(Records from a data collection)
──────────────────────────────

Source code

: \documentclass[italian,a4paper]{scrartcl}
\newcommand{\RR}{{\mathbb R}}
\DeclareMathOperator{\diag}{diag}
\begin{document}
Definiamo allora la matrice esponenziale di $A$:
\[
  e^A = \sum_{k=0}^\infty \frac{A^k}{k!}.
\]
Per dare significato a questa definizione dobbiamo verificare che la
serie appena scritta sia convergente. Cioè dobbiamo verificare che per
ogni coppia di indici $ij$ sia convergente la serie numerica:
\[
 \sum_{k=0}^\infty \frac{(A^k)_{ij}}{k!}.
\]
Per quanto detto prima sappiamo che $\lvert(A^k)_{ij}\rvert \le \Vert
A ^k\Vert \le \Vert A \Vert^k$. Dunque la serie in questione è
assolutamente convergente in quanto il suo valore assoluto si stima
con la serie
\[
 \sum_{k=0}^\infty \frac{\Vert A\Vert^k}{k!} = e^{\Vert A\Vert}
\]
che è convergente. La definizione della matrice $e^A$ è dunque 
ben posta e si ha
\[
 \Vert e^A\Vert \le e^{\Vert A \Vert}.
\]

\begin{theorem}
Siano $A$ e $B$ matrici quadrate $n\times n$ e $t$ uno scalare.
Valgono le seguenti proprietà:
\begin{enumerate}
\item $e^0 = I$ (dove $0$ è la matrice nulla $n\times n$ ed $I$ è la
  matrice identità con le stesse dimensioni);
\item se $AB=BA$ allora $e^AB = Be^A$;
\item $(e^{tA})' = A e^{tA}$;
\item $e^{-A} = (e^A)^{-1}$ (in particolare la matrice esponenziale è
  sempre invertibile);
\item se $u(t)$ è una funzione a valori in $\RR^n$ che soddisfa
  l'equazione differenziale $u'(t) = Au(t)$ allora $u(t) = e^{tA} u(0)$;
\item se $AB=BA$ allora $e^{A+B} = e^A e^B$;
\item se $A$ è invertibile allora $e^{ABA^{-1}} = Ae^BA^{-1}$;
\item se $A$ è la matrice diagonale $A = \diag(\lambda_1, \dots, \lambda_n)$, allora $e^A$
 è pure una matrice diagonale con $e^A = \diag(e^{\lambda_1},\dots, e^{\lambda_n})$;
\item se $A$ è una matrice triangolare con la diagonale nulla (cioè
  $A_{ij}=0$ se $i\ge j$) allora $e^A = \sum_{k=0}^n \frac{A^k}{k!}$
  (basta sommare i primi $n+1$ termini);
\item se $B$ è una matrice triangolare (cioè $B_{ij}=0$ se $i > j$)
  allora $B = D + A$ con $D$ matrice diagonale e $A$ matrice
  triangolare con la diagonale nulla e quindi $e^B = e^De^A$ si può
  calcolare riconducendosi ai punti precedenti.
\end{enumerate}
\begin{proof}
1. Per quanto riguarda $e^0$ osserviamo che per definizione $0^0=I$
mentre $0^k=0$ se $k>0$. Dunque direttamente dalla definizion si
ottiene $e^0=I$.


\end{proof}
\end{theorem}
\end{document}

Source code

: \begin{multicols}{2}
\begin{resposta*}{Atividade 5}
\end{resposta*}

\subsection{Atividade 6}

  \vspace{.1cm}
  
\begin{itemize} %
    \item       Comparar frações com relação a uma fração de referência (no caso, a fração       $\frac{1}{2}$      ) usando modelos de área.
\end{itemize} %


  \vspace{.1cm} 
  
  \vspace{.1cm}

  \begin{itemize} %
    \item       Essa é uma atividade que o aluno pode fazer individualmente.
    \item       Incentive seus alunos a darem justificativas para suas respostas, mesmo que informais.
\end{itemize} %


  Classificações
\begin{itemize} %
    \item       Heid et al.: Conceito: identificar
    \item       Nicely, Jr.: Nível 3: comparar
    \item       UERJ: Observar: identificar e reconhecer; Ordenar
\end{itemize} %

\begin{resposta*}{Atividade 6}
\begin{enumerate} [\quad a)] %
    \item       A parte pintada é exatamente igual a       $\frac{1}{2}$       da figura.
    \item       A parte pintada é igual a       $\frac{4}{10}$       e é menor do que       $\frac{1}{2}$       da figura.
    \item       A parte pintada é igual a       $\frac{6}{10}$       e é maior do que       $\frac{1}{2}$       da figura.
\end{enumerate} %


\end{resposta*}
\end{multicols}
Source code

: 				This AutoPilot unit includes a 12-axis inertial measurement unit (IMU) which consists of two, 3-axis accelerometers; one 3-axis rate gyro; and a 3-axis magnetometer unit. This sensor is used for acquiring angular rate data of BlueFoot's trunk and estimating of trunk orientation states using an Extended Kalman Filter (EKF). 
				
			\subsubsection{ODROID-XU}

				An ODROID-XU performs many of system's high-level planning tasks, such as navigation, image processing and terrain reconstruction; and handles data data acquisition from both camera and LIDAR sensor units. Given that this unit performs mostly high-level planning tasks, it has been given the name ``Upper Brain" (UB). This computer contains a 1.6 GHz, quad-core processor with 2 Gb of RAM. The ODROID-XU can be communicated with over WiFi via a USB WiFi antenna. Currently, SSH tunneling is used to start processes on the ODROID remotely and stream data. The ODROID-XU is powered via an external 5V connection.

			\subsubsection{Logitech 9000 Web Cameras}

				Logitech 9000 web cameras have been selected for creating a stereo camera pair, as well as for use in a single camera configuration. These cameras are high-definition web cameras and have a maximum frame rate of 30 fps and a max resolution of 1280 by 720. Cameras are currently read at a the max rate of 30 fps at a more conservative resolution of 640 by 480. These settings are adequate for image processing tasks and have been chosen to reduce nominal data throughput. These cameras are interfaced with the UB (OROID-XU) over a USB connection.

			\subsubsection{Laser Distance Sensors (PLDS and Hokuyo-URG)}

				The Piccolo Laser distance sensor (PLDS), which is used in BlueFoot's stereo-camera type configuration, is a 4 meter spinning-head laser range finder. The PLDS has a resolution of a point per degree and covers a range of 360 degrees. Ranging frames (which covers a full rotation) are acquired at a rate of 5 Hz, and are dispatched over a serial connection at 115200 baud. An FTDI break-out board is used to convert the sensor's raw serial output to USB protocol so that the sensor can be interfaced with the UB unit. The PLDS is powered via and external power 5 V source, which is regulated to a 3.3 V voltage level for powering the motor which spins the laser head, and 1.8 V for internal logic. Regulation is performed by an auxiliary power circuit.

──────────────────────────────

**WHAT THIS TASK INVOLVES:**
Go line by line through the data and copy any that contain "identificar".

**EXERCISE OUTPUT:**
    \item       Heid et al.: Conceito: identificar
    \item       UERJ: Observar: identificar e reconhecer; Ordenar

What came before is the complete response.